Q & A
Q: Have you read Rosaria Butterfield's work and what do you think of it? Answer
I don't disagree with what she says. And, in fact, most of what she says is very very good. It is, in fact, too bad that a lot of what she says that is very good gets overlooked either in the argument over labels or in people's fascination with her own experience rather than much of what she says.
But it is important to remember that her experience with the Church, coming to it from outside, is very different than the typical same sex attracted member who grew up in the Church. In my experience, those who come to the conservative churches from the “LGBT community” have a much easier time demarcating between a “gay identity” and an identity in Christ. There are a couple of reasons for this.
The person who comes from the outside the faith may experience some negative reactions – and Rosaria herself mentions some. But they generally do not have the history of experiencing negative comments from Christians, especially from Christians whom they respect and admire, about themselves as a person during the vital adolescent years when they were forming their identity. Think for a moment, of the 15 year old boy, experiencing same sex attraction, who hears his pastor and other respected men of the Church make very negative comments and jokes about “those gays.” Now, he knows by “gay” most people simply mean anyone who is sexually attracted to their own sex rather than the opposite. But he does not want to be gay. He hates the fact that he is attracted to other boys. He has prayed fervently to be straight. Hearing the negative comments from Christian adults, he wonders, “is this me? Is this how they see me?” Of course, he can not ask that directly so, often, he will ask his pastor, “I know it is wrong for two guys to have sex. But what about someone who is just attracted to other people of the same sex? Is the desire wrong? Is it sinful just to be gay if you don't have sex?” Now, he is not asking permission to fantasize about other boys. He knows that is wrong too. He simply wants to know if people like him are included in the pastor's disgust of gay people or if, because he is repentant and has faith, maybe he is not one of those “gay” people the pastor obviously hates. (That he even has such concerns should be a huge judgment against ourselves, by the way, for the way we talk about people). Now, because the question behind the question is about identity, if the pastor answers that the desire itself is a sin, backing that up with Matthew 5, he has just told the kid, "yes, i am using 'gay' to mean anyone who is same sex attracted and, yes, you are one of those 'gay' people." He has enmeshed that kid's identity with his sexuality. Incidents like this, which a kid is likely to experience multiple times throughout their teen years, makes the demarcation between “gay” and an “identity in Christ” much more difficult, if not impossible.

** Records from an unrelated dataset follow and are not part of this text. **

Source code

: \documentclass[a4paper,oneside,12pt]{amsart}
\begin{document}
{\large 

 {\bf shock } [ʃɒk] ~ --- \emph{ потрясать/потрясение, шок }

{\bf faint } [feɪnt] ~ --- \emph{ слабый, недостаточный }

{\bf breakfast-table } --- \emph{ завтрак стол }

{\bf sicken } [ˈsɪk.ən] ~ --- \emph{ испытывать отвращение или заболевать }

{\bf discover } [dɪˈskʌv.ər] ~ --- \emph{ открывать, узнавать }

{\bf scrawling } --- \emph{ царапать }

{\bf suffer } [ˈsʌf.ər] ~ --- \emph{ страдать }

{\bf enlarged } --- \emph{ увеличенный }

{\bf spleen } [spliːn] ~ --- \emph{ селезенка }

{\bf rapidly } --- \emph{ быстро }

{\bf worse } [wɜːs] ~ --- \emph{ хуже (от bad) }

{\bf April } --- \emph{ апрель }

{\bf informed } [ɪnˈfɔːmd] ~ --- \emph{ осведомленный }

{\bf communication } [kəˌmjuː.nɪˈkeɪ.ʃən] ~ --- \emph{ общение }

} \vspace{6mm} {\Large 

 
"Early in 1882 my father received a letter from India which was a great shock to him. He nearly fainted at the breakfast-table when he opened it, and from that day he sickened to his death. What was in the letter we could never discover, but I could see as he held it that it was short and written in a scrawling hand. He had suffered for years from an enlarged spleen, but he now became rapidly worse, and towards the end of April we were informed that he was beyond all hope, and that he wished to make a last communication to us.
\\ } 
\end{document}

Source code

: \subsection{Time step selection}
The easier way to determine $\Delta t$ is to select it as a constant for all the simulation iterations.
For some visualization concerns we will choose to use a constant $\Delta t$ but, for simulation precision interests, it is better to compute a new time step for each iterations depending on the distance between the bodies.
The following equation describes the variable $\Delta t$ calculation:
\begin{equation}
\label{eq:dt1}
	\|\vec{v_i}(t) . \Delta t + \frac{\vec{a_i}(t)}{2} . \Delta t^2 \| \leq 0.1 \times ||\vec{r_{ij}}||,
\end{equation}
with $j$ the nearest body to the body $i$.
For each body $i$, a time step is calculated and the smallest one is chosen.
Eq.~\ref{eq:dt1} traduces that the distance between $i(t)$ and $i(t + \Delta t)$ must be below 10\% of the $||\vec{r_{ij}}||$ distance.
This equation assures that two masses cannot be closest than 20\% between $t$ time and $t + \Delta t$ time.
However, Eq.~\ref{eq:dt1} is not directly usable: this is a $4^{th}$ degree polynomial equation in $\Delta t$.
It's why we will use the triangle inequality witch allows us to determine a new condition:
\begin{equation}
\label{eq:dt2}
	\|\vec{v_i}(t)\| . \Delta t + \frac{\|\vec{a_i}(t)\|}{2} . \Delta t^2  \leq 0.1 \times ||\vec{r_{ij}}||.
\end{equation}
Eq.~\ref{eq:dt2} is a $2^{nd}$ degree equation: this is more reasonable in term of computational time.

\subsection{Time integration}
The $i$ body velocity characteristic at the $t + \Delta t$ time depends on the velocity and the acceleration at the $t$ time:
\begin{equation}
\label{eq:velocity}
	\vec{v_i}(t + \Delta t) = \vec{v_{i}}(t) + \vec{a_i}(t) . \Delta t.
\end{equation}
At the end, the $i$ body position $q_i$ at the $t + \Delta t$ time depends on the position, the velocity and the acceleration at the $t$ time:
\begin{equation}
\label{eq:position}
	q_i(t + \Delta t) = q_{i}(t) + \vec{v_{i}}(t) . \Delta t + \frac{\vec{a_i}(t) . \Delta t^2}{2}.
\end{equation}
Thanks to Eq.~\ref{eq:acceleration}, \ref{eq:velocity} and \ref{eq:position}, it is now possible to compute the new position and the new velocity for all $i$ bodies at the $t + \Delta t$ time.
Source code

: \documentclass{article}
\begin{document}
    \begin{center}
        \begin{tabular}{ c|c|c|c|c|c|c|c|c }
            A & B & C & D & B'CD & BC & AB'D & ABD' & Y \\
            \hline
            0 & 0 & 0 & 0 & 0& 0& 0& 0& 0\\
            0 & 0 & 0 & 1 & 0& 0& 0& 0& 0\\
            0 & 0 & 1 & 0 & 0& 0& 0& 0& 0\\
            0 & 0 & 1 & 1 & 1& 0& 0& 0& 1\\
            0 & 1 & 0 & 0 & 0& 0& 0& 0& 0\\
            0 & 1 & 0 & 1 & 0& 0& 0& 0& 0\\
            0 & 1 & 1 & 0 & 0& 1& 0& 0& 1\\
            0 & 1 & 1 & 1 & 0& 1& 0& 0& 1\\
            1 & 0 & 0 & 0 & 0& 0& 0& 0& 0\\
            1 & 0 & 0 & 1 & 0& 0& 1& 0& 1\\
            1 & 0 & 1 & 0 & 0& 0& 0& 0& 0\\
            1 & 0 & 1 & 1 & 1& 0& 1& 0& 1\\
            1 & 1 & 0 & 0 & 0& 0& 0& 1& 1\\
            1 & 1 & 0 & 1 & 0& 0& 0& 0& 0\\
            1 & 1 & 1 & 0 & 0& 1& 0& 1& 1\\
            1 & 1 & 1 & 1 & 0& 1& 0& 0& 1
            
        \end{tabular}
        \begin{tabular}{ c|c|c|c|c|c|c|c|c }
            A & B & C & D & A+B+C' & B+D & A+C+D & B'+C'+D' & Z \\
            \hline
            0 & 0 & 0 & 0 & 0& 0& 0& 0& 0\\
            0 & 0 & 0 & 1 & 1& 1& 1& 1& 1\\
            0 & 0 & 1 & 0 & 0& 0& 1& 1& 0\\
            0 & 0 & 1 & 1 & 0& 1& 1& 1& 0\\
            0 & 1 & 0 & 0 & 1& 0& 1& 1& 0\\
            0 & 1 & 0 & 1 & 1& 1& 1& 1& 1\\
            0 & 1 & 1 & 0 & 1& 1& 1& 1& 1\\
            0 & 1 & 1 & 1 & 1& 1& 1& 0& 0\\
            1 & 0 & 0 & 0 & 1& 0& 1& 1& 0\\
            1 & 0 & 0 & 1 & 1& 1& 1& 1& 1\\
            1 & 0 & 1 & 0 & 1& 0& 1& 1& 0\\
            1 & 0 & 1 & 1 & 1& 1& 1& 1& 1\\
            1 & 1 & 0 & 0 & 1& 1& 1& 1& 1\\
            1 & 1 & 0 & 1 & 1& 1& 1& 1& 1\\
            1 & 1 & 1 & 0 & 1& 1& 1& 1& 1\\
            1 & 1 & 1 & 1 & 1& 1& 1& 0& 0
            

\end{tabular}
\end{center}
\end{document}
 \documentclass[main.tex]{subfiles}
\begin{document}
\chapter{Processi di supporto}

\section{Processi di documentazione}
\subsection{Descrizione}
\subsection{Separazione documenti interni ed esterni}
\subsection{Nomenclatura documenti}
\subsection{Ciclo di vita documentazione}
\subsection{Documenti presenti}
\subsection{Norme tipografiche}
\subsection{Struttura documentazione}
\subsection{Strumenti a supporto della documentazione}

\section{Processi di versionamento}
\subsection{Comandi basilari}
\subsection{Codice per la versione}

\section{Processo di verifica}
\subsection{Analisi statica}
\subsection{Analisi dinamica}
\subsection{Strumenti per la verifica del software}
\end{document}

Or to put it another way, I think Rosaria's view of the Christian life and identity is spot on. It meshes with everything I have believed and acknowledged since I was in my early teens. My question is, for those of us whose identities were enmeshed with our sexualities by the Church itself, how do we get from here to there? I found myself, reading her work, thinking of when I was a teen and a hike I took to the falls in the canyon outside the town I grew up in. The trail split and the sign pointing to the falls had been knocked down. Consequently, I took the wrong path. I could hear the falls in the distance and every once in a while glimpse them from between the trees. But I could not figure out how to get there. I never did get to the falls that day. Rosaria's description of the Christian life is great – it's like glimpsing a desired destination from a distance. But I found myself constantly saying “But how do I get there...?” Somewhere in her writing it just feels something vital is missing, that one bit of information that would make the path to a Christian identity clearer.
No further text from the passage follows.